La prima notizia è che Pasquale Tridico legge Libero. E la cosa ci fa piacere. La seconda è che dopo tre giorni di aspre polemiche su una firma di un presunto morto in calce all’appello in suo favore, l’ex presidente Inps ha deciso di fare chiarezza. Peccato che invece di fare mea culpa, abbia scaricato le colpe su di noi. Breve riassunto: un gruppo di intellettuali firma un appello in suo favore. Tra questi si fa notare il nome di Federico Butera, sociologo scomparso a Milano lo scorso 10 febbraio. Libero, e giorni prima siti e testate d’informazione locale- fanno notare la cosa piuttosto singolare. Tridico, con tre giorni di ritardo, si giustifica spiegando che quello il Butera che ha firmato è il cugino quasi omonimo... e vivo. E che noi abbiamo sbagliato apposta per attaccare lui e il centrosinistra.

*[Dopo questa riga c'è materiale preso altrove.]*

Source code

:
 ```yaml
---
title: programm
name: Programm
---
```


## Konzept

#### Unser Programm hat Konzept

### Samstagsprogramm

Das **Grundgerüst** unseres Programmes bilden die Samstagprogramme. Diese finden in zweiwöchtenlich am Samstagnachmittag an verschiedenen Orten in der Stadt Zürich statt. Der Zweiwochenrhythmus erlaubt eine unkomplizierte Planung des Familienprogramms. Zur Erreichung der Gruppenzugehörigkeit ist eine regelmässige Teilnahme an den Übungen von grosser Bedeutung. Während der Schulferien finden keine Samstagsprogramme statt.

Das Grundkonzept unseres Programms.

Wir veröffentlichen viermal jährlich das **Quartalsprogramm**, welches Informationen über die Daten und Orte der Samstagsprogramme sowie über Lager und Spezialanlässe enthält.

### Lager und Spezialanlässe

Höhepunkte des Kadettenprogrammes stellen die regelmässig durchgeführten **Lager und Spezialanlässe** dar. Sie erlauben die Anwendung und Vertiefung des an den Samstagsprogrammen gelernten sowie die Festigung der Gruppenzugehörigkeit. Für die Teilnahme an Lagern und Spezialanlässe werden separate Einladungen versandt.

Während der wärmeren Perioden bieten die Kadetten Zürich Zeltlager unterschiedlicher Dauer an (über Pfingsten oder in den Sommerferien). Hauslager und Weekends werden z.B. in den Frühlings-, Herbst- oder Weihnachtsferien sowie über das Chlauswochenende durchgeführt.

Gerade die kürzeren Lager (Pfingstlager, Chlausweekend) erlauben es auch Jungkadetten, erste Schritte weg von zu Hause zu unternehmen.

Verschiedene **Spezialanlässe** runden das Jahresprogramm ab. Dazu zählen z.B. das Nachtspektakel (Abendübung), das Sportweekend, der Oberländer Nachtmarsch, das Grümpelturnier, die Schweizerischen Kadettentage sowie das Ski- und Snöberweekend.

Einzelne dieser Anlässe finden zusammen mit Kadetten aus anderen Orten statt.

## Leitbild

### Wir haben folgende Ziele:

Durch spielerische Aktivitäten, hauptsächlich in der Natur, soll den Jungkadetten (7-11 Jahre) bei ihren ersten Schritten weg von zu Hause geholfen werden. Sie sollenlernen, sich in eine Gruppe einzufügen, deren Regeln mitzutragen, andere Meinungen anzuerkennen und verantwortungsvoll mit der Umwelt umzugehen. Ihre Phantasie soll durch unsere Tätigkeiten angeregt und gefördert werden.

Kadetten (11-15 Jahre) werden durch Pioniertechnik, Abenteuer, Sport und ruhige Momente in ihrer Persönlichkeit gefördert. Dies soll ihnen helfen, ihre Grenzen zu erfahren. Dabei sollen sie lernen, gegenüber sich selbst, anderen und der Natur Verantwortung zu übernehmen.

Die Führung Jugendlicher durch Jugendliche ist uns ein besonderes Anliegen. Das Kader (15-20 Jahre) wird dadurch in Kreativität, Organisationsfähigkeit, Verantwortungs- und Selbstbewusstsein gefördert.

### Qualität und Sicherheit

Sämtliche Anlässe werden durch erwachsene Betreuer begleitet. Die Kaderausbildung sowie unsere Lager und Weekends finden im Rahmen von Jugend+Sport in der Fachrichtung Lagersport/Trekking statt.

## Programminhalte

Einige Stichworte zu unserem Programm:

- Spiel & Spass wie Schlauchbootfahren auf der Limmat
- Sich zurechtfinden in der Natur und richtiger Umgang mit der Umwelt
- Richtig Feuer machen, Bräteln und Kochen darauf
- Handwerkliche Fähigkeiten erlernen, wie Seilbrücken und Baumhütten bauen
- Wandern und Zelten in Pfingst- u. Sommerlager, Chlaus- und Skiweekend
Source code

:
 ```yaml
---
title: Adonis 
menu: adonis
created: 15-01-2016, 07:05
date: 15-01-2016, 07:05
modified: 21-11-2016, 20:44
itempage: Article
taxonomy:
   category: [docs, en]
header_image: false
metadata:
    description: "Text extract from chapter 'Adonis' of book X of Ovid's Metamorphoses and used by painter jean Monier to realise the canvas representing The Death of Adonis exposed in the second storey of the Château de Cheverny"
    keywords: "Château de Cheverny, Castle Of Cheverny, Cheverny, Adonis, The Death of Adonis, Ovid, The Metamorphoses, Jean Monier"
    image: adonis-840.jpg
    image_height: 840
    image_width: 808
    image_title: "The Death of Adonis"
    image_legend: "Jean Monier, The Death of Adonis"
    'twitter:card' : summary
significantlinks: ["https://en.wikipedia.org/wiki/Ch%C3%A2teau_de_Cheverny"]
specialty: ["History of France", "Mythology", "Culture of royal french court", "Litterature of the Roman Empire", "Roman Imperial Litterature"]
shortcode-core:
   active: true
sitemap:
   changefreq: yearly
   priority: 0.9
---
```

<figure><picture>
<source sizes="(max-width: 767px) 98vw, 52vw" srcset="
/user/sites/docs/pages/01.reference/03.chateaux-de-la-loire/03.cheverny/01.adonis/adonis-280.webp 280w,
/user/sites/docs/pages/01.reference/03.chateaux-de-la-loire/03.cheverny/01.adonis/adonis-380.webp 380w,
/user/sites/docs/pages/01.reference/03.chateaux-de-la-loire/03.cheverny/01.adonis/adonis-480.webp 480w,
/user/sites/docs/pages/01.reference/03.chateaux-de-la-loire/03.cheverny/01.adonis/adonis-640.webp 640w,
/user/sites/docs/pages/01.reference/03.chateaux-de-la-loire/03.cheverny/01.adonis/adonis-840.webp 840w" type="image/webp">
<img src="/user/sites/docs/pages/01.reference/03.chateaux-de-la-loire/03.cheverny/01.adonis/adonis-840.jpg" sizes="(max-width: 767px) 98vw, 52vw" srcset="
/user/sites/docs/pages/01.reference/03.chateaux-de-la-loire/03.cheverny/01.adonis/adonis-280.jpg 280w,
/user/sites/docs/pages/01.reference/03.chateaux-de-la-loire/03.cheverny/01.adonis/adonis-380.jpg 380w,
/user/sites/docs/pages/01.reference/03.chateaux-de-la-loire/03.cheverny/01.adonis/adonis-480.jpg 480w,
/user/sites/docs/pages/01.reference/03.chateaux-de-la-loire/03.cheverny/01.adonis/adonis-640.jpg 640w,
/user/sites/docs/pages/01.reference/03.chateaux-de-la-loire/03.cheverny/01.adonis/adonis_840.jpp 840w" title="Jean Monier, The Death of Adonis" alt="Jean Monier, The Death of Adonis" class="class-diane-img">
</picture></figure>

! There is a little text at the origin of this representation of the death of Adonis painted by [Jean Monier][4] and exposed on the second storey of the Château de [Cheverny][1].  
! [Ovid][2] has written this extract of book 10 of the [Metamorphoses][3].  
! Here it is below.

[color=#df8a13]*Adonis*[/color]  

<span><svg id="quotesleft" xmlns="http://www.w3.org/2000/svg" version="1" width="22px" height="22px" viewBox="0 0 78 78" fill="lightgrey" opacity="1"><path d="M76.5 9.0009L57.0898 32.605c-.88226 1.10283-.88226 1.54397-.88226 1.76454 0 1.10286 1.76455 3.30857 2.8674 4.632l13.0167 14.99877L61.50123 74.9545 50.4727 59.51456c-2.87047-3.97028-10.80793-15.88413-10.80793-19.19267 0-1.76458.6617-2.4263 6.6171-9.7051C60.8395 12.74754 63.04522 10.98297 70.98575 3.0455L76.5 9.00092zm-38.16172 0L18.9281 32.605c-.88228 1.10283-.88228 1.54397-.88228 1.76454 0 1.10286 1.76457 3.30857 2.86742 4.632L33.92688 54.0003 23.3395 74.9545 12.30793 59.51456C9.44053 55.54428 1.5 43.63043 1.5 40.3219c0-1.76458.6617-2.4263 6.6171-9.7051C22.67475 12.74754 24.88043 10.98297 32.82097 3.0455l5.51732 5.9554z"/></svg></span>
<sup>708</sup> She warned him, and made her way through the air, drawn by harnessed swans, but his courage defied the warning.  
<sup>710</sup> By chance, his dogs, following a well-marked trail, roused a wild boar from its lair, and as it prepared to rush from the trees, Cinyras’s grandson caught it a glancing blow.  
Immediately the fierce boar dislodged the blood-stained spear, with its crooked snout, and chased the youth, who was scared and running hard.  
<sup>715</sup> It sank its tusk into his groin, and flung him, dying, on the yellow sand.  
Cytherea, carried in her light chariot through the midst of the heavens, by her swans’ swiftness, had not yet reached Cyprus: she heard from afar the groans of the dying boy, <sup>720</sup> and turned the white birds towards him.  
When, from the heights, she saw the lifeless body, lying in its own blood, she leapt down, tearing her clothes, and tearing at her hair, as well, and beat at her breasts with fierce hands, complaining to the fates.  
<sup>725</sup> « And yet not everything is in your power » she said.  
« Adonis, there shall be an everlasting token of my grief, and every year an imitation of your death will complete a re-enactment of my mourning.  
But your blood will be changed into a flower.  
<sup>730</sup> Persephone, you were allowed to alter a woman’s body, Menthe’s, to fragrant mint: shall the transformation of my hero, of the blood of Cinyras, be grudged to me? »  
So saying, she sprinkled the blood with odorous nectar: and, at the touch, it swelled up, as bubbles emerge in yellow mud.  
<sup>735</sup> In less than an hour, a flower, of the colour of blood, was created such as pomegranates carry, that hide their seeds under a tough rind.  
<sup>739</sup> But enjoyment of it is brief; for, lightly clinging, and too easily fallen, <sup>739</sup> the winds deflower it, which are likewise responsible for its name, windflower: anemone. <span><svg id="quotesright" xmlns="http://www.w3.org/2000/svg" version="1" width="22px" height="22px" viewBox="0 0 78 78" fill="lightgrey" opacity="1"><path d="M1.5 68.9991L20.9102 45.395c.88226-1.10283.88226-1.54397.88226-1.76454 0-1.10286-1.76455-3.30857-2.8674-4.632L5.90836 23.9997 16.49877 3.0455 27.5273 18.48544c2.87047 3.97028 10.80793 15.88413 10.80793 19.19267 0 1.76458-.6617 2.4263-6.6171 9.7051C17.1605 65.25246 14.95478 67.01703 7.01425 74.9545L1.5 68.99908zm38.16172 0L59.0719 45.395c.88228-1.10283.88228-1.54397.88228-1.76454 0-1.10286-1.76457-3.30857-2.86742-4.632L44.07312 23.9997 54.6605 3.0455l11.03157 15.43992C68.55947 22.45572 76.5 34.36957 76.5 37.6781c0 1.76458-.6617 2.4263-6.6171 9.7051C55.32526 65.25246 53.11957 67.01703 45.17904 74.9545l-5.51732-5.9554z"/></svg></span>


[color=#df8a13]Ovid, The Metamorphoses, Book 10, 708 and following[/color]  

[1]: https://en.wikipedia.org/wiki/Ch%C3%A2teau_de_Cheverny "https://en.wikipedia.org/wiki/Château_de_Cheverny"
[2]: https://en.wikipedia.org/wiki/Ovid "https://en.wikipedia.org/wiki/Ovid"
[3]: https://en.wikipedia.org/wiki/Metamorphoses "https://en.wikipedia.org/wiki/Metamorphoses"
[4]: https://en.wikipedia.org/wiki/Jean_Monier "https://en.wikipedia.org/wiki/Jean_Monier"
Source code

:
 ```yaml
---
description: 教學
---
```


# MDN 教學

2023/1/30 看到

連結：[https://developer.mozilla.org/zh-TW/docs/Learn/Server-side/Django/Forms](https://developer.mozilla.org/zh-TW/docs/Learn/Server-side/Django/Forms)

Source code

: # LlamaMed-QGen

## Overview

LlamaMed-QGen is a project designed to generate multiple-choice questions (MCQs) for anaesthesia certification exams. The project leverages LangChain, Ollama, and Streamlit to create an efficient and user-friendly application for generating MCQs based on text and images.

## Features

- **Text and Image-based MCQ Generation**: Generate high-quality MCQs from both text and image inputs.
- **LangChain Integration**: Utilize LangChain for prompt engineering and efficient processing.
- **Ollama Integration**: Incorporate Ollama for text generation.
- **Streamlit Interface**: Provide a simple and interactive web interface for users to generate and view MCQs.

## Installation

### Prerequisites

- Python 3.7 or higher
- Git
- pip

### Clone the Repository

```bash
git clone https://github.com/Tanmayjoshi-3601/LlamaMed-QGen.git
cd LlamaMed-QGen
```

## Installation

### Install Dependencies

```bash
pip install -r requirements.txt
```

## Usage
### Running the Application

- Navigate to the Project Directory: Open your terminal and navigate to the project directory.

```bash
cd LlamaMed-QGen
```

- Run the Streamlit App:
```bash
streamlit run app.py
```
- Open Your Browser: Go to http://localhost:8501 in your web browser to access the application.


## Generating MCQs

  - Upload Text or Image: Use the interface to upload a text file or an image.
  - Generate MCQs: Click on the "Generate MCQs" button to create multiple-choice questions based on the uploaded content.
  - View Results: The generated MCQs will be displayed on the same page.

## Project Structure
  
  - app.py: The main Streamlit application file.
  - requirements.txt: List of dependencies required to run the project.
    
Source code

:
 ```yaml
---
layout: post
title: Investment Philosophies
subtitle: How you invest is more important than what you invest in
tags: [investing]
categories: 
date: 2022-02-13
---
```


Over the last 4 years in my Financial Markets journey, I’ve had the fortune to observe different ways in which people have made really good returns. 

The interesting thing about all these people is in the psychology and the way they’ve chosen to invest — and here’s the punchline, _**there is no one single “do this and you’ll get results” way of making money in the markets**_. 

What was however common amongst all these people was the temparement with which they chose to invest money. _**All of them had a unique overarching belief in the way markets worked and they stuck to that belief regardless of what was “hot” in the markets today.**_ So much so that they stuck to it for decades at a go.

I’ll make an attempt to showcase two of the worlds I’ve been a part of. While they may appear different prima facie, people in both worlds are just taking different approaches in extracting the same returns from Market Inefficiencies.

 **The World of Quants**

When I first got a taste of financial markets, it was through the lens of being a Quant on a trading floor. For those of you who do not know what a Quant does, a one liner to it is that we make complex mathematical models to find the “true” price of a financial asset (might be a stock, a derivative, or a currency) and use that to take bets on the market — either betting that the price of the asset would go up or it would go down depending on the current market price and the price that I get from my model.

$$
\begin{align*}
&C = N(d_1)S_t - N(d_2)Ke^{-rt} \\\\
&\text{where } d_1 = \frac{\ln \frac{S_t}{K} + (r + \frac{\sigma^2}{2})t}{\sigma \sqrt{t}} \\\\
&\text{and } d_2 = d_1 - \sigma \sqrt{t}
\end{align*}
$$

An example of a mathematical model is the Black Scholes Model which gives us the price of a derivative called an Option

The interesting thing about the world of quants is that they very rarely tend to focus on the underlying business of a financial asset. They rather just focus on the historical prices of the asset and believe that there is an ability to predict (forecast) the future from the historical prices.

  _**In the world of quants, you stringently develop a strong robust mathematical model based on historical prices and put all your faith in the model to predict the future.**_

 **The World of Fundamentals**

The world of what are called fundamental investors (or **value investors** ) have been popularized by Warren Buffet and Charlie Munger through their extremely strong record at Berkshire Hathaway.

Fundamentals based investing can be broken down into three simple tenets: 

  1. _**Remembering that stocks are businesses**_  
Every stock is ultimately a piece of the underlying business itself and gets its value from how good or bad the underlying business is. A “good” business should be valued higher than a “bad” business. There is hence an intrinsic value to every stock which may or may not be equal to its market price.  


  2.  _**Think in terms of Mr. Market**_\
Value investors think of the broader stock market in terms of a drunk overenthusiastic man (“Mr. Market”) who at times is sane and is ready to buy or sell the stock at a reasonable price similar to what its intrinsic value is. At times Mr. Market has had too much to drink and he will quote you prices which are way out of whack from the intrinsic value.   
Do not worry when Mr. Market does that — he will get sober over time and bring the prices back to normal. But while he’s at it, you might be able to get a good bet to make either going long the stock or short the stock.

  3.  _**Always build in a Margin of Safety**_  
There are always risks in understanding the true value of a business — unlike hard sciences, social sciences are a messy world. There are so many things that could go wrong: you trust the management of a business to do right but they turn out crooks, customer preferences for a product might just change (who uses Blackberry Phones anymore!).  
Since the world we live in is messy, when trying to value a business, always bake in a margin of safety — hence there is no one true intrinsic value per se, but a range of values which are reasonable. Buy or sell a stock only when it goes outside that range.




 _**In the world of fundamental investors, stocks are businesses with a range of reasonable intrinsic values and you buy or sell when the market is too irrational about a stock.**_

In realtà a sbagliare non siamo stati noi, ma chi ha riportato in maniera errata la firma del professore. Il Buttera “giusto”, infatti si chiama Federico Maria e a quel “Maria” ci tiene parecchio, visto che lo usa (abbreviandolo a volte con “M.”) in tutte le pubblicazioni e in tutti gli appelli firmati. Logico non collegarlo a quell’appello. Nonostante questo, Tridico ha deciso di smentire la notizia con una nota che riportiamo integralmente: «La dialettica politica sta nel gioco delle parti, nulla questio. Ciò che lascia basiti è l’acredine falsa e tendenziosa utilizzata da Libero per colpirmi a cadenza quotidiana. Utilizzare come grimaldello un banale accento frutto di un refuso di stampa, in fin dei conti, può essere anche comprensibile di fronte alle vostre quotidiane inchieste sui procedimenti giudiziari di Occhiuto. Ciò che indigna però è la citazione di un defunto, il sociologo Federico Butera, scambiato - volutamente? - per un suo cugino omonimo, ingegnere nucleare e professore emerito del Politecnico di Milano, firmatario della petizione sottoscritta da docenti, studiosi e intellettuali calabresi che sostengono la mia candidatura a presidente della Giunta regionale della Calabria. Ad onor di cronaca, tanto si doveva». Firmato: Pasquale Tridico.